Banner area residents push for state to overturn mine permit
"I drove through farm ground getting here today — I fall in love with the soybeans, corn, and hay," Richard Fuller told the small crowd that assembled last week at the Illinois Department of Natural Resources building for round two of the Banner Mine administrative hearing.
Fuller, who described himself as a "75-plus-year-old" farmer, suggested that Capital Resources Development Co.'s plan to strip-mine a 430.6-acre tract near Banner — a village 25 miles southwest of Peoria in Fulton County — would destroy the area's topsoil and make future planting nearly impossible.
The proposed mine's effect on agriculture was just one of the topics that surfaced during the hearing, where Fuller and 11 other concerned petitioners testified in an attempt to prove that the IDNR's Office of Mines and Minerals erred in granting Capital a mining permit last November.
Fuller, former owner of a duck-hunting club, mentioned that the noise from the mine could disturb the area's already declining population of wood ducks and mallards, as well as its osprey. He also said he was concerned about displaced water flooding his 85-acre farm, which is north of the permit area.
"When it rains 2 or 3 inches, we have a lot of
water run off the hillsides," Fuller said. "[The Illinois
River] can't handle the water that runs into it and backs up in the
proposed mine area."
When he was about 15 years old, Fuller continued, he helped build a fence on his property. When he dug down into the ground to install the posts, he discovered water after 3 feet. Virginia Yang, chief legal counsel for the IDNR, asked during cross-examination whether the water halted the project.
"It didn't hurry it up," Fuller replied, eliciting chuckles from the audience.
Hearing officer Michael O'Hara interjected, demanding to know the relevancy of discussing a fence that was built 55 years ago or longer. Tom Davis, chief of the environmental bureau for Illinois Attorney General Lisa Madigan, said that Fuller's example demonstrated that the water table has always been high in that area. Even though there was water, Yang argued, the project was still completed.

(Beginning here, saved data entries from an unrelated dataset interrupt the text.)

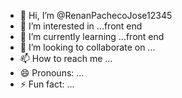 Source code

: - 👋 Hi, I’m @RenanPachecoJose12345
- 👀 I’m interested in ...front end
- 🌱 I’m currently learning ...front end
- 💞️ I’m looking to collaborate on ...
- 📫 How to reach me ...
- 😄 Pronouns: ...
- ⚡ Fun fact: ...

<!---
RenanPachecoJose12345/RenanPachecoJose12345 is a ✨ special ✨ repository because its `README.md` (this file) appears on your GitHub profile.
You can click the Preview link to take a look at your changes.
--->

Several more Banner residents and representatives from area environmental groups signed up to testify, but because of a power outage in the building and limited time the administrative hearing was once again postponed. It will reconvene at the IDNR on Aug. 21.

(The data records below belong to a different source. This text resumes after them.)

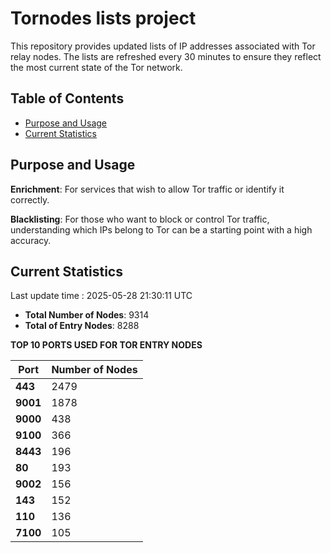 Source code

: # Tornodes lists project

This repository provides updated lists of IP addresses associated with Tor relay nodes. The lists are refreshed every 30 minutes to ensure they reflect the most current state of the Tor network.

## Table of Contents

- [Purpose and Usage](#purpose-and-usage)
- [Current Statistics](#current-statistics)


## Purpose and Usage

**Enrichment**: For services that wish to allow Tor traffic or identify it correctly.

**Blacklisting**: For those who want to block or control Tor traffic, understanding which IPs belong to Tor can be a starting point with a high accuracy.

## Current Statistics

Last update time : 2025-05-28 21:30:11 UTC

- **Total Number of Nodes**: 9314
- **Total of Entry Nodes**: 8288

**TOP 10 PORTS USED FOR TOR ENTRY NODES**

| **Port** | **Number of Nodes** |
|------|-----------------|
| **443**   | 2479  |
| **9001**   | 1878  |
| **9000**   | 438  |
| **9100**   | 366  |
| **8443**   | 196  |
| **80**   | 193  |
| **9002**   | 156  |
| **143**   | 152  |
| **110**   | 136  |
| **7100**   | 105  |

After the hearing, Yang said she's not surprised that things are moving slowly. Because it's a legal proceeding, she explains, it takes time to move the facts forward.

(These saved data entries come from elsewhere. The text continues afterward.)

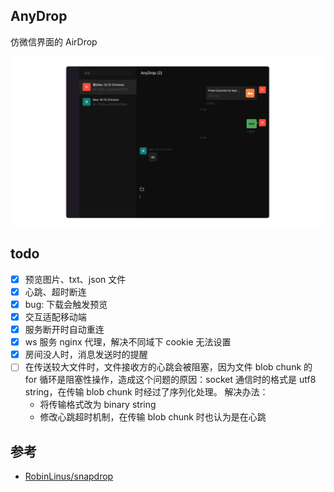 ## AnyDrop

仿微信界面的 AirDrop

![](./screenshot.png)

## todo

- [x] 预览图片、txt、json 文件
- [x] 心跳、超时断连
- [x] bug: 下载会触发预览
- [x] 交互适配移动端
- [x] 服务断开时自动重连
- [x] ws 服务 nginx 代理，解决不同域下 cookie 无法设置
- [x] 房间没人时，消息发送时的提醒
- [ ] 在传送较大文件时，文件接收方的心跳会被阻塞，因为文件 blob chunk 的 for 循环是阻塞性操作，造成这个问题的原因：socket 通信时的格式是 utf8 string，在传输 blob chunk 时经过了序列化处理。 解决办法：
    - 将传输格式改为 binary string
    - 修改心跳超时机制，在传输 blob chunk 时也认为是在心跳

## 参考

- [RobinLinus/snapdrop](https://github.com/RobinLinus/snapdrop)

"We want everyone to have their say, because it
does affect their area," Yang says. "We also want the mining
company to have their say. You really can't take any
Joyce Blumenshine, a representative from the Heart of Illinois Sierra Club and one of the main organizers of the petitioners' efforts, says that the Banner citizens are committed to overturning the IDNR's decision. Many have taken off work and have paid for food, gas, and hotels during both sets of meetings.
"I am impressed by the determination of the Banner citizens and the people working with them to bring attention to the problems with the permit," Blumenshine says.
She says there are several topics left to discuss in August, including the archeological loss to the Illinois River area, the adverse impact on the short-eared owl and the river otter, and the need to protect Banner Marsh and Rice Lake — two state fish and wildlife areas that are publicly owned by Illinois residents.
Capital and Banner residents have disagreed over the proposed mine project since 2002, when the coal company first requested a mining permit from the IDNR [see Amanda Robert, "The price of coal," June 26].